_Stored data_
──────────

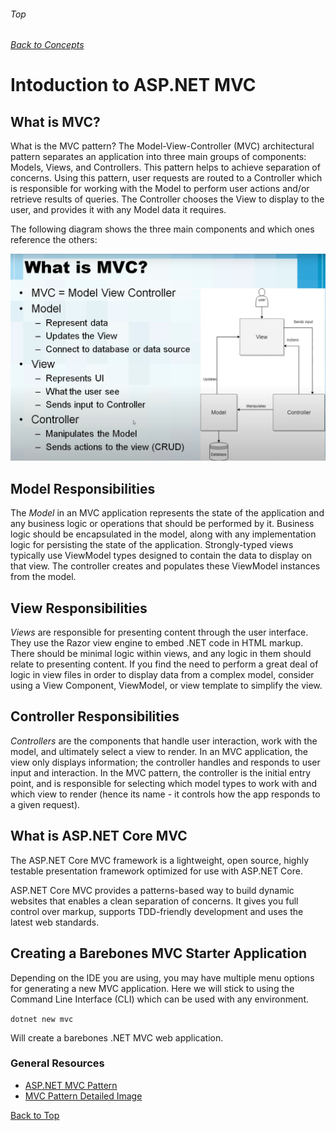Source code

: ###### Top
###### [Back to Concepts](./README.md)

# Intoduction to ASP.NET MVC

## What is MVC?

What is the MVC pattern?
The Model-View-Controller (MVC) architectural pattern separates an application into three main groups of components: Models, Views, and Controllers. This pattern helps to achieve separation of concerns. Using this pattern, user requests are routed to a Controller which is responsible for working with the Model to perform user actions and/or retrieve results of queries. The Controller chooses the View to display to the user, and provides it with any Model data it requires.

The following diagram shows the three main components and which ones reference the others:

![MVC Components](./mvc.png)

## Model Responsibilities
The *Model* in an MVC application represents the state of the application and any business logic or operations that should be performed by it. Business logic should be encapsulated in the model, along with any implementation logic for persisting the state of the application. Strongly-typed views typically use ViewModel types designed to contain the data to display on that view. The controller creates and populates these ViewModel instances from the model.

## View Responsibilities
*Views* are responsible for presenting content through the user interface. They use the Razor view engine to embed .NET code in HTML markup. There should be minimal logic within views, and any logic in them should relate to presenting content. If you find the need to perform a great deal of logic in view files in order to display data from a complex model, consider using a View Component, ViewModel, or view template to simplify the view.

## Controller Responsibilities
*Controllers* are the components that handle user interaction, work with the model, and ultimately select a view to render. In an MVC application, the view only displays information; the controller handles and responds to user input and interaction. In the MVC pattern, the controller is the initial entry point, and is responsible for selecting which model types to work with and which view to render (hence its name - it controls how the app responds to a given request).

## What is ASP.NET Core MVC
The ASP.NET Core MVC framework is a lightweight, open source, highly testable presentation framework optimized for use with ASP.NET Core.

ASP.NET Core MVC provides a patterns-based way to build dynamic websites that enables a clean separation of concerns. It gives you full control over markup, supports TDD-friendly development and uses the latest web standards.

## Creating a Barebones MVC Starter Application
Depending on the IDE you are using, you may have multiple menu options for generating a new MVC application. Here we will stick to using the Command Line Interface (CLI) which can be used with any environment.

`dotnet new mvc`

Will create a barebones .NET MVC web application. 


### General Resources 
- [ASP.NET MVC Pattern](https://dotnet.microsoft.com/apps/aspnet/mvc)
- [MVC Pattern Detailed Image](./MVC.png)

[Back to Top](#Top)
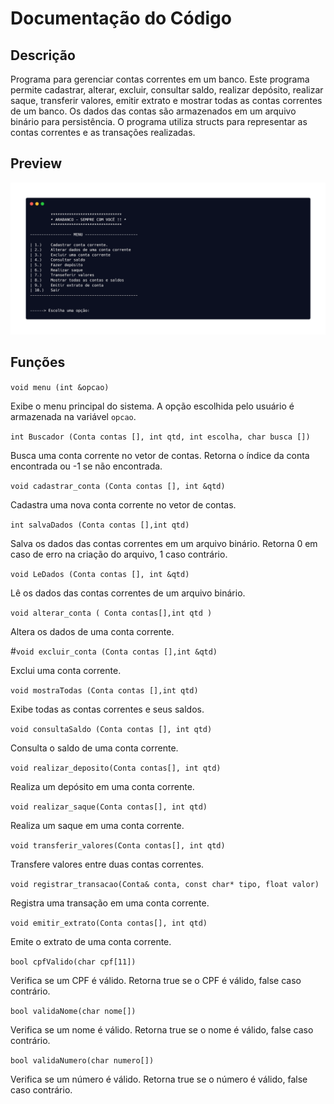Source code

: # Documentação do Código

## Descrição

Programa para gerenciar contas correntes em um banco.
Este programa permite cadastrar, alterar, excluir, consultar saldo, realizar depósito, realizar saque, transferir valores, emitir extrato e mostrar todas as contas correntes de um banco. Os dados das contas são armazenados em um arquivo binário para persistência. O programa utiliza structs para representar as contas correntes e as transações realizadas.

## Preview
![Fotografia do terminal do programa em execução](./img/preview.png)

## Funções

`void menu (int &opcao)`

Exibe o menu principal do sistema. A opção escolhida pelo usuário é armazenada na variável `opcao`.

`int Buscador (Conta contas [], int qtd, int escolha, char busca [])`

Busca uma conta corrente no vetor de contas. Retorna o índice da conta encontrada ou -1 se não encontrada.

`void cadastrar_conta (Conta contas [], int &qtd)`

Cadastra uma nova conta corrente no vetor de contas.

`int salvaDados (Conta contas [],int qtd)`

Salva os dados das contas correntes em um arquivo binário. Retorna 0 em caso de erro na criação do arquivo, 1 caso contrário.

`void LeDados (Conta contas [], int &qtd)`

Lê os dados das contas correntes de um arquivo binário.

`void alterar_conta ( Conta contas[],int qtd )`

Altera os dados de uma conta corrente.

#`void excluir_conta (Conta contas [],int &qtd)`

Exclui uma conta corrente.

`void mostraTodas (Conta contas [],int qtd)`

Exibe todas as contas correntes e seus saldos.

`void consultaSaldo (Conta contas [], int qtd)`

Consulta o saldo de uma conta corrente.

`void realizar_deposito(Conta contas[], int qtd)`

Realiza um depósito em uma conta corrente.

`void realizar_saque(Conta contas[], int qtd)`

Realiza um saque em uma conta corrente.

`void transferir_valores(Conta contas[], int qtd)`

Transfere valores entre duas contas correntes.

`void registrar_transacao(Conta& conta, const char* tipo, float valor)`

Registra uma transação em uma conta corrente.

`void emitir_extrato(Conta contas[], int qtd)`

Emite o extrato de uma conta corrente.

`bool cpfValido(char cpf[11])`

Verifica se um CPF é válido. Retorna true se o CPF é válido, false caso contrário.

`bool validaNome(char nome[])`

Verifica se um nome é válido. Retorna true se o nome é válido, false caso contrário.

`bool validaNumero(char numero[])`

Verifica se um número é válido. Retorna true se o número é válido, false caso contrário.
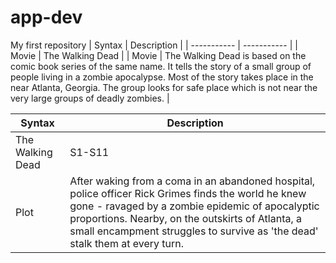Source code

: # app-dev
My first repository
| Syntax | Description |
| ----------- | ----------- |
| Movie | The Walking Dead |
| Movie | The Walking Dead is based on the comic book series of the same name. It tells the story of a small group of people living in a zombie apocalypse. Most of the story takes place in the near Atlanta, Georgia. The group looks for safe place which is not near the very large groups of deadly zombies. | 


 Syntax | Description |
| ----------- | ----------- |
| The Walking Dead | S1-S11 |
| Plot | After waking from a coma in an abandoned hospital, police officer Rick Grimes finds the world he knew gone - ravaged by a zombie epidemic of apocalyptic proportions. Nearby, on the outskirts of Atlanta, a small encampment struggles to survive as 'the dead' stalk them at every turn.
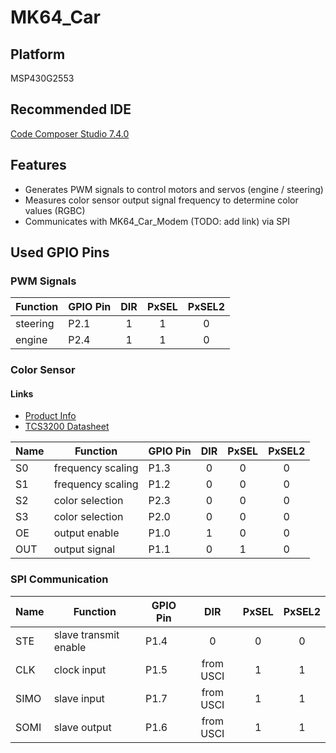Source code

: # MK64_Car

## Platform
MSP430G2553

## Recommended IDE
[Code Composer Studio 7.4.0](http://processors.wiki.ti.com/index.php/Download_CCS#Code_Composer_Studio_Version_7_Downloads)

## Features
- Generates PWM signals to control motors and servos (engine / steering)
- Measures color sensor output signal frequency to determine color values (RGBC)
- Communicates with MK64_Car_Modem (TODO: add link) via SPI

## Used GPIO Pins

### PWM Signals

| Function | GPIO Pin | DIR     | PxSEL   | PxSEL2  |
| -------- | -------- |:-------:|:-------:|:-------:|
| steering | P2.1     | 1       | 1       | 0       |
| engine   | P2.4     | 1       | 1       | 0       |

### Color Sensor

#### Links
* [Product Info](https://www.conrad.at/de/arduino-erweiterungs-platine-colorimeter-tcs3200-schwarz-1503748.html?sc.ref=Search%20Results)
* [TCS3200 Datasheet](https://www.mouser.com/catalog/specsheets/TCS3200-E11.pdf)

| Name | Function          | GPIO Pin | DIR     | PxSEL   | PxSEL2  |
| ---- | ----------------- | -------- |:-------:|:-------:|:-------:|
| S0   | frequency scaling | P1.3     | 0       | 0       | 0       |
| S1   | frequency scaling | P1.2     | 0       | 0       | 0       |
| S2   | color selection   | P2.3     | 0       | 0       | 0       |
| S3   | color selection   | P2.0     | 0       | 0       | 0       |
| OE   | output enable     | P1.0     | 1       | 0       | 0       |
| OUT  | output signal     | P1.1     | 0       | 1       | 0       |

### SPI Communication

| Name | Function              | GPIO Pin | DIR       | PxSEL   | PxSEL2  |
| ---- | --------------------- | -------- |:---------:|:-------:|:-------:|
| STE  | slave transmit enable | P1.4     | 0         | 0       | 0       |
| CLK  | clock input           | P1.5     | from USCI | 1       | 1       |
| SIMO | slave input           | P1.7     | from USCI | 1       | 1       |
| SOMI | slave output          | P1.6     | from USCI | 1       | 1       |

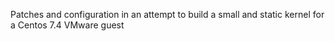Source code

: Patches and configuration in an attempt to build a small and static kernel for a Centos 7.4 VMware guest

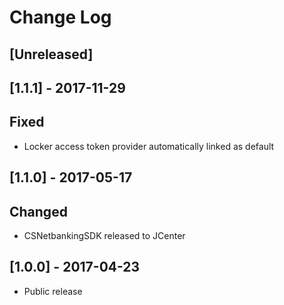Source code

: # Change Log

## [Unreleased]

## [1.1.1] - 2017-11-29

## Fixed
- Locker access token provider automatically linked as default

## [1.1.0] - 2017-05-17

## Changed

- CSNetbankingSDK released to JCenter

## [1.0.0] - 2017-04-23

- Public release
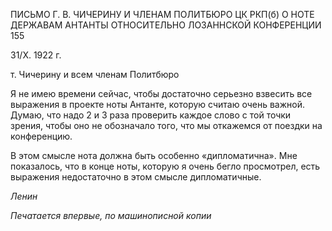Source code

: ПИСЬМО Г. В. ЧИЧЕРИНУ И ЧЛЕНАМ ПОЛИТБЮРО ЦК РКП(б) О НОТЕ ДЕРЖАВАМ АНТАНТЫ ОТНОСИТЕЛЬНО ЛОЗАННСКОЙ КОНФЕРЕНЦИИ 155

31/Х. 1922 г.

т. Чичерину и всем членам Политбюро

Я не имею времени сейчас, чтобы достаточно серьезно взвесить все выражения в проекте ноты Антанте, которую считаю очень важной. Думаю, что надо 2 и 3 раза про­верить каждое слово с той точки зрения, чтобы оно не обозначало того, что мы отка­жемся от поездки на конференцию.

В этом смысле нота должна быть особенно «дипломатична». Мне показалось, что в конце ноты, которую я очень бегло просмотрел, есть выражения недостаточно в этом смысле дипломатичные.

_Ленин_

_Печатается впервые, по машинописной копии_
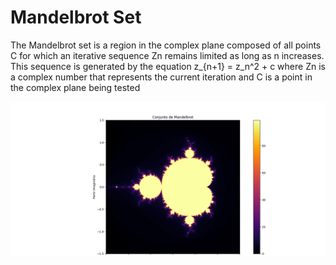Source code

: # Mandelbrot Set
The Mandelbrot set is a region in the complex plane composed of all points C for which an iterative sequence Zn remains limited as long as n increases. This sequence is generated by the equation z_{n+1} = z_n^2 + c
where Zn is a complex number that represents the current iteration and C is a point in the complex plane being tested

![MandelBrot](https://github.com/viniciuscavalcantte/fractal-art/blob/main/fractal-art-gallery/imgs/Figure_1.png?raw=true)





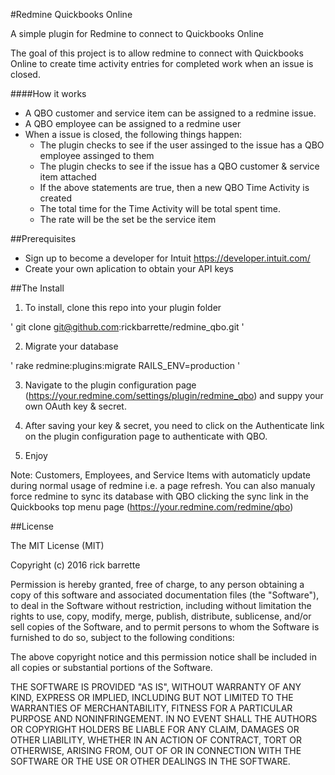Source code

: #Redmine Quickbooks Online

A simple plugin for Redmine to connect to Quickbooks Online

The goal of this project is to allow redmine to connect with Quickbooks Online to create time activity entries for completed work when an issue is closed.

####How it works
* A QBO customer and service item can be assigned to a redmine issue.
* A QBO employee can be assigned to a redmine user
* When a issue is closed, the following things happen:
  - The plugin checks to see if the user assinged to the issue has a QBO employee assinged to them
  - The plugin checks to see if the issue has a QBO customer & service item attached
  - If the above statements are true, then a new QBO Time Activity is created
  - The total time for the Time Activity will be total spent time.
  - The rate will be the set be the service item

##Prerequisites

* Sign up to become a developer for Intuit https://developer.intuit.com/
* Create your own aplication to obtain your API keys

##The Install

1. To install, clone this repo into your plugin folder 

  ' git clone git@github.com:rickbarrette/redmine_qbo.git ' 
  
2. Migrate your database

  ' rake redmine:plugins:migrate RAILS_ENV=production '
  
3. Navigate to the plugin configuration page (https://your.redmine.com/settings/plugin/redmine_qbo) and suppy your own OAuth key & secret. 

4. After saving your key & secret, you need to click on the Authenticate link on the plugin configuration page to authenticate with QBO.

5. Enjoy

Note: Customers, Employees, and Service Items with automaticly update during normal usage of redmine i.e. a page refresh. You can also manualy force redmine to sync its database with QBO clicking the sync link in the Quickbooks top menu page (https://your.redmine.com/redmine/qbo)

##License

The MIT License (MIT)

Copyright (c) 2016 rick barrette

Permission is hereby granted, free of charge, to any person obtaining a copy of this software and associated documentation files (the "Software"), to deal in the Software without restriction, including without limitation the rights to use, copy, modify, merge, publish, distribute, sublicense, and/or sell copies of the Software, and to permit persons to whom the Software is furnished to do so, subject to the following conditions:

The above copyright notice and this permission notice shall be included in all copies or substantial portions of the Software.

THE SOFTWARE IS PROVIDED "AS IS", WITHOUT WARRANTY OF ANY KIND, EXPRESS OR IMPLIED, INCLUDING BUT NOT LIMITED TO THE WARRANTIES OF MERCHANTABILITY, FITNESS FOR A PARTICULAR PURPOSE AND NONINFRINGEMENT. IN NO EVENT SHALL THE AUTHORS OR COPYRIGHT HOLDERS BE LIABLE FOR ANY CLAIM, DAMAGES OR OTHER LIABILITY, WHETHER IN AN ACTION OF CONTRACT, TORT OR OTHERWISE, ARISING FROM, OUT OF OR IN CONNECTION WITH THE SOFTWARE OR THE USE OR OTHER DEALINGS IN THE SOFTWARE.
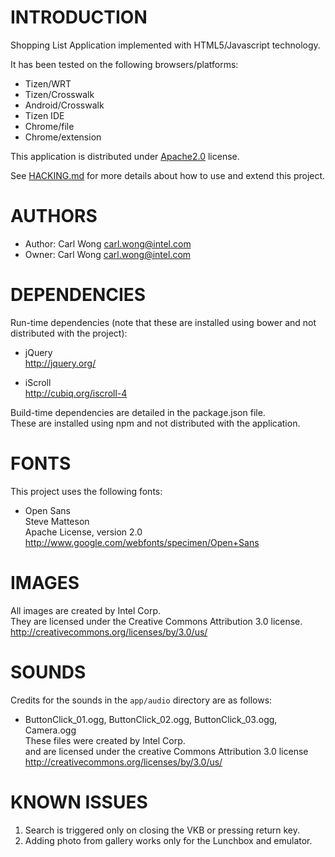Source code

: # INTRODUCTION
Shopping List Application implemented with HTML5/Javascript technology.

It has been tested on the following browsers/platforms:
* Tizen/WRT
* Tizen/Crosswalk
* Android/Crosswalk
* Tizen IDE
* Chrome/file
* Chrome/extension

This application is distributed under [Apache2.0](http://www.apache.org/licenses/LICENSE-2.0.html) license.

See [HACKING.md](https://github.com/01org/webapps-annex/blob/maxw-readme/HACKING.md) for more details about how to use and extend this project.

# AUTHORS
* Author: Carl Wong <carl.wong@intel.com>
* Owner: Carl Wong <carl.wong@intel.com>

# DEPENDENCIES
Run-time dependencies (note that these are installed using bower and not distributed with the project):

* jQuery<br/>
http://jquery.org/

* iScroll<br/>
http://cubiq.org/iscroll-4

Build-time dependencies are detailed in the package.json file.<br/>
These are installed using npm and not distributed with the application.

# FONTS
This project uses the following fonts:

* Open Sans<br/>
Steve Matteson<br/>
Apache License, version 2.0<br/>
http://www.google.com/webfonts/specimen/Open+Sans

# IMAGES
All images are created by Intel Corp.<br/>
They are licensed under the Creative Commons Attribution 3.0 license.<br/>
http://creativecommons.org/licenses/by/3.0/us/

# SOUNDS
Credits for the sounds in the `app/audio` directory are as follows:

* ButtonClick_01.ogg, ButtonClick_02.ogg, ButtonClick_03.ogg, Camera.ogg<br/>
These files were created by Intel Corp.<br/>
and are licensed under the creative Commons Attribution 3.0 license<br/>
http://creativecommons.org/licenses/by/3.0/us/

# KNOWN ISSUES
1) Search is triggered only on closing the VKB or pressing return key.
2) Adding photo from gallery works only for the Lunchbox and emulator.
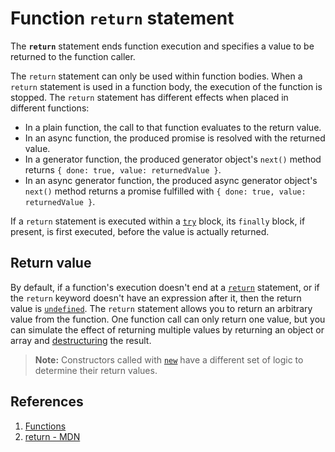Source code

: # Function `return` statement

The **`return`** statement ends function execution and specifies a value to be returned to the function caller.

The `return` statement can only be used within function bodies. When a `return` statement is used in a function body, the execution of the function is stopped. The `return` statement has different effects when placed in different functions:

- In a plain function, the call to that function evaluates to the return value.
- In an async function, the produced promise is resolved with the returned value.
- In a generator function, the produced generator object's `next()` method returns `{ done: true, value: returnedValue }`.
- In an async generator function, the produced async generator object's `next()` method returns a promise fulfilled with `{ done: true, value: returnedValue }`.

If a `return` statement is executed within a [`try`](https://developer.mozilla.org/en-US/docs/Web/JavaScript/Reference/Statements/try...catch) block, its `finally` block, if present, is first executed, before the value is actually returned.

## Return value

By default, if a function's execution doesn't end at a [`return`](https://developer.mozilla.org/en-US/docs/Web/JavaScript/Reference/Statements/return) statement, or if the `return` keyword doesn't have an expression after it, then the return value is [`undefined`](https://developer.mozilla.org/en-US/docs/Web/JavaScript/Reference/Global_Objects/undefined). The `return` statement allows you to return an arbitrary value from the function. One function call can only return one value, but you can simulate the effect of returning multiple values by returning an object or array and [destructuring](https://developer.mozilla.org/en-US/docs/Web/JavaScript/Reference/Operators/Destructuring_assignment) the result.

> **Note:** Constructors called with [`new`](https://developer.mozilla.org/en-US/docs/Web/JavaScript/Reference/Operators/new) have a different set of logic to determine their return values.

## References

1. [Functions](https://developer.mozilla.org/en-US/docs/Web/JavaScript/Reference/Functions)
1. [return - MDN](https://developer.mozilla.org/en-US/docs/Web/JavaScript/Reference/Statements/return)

──────────

_AIM OF THE EXERCISE_
Above are entries with pictures among them. Write out exactly the lines from the one containing "where Zn is" through the one containing "a redmine issue.", ends included, and leave those pictures out.

_RESULT OF THE TASK_
where Zn is a complex number that represents the current iteration and C is a point in the complex plane being tested

![MandelBrot](https://github.com/viniciuscavalcantte/fractal-art/blob/main/fractal-art-gallery/imgs/Figure_1.png?raw=true)





Source code

: #Redmine Quickbooks Online

A simple plugin for Redmine to connect to Quickbooks Online

The goal of this project is to allow redmine to connect with Quickbooks Online to create time activity entries for completed work when an issue is closed.

####How it works
* A QBO customer and service item can be assigned to a redmine issue.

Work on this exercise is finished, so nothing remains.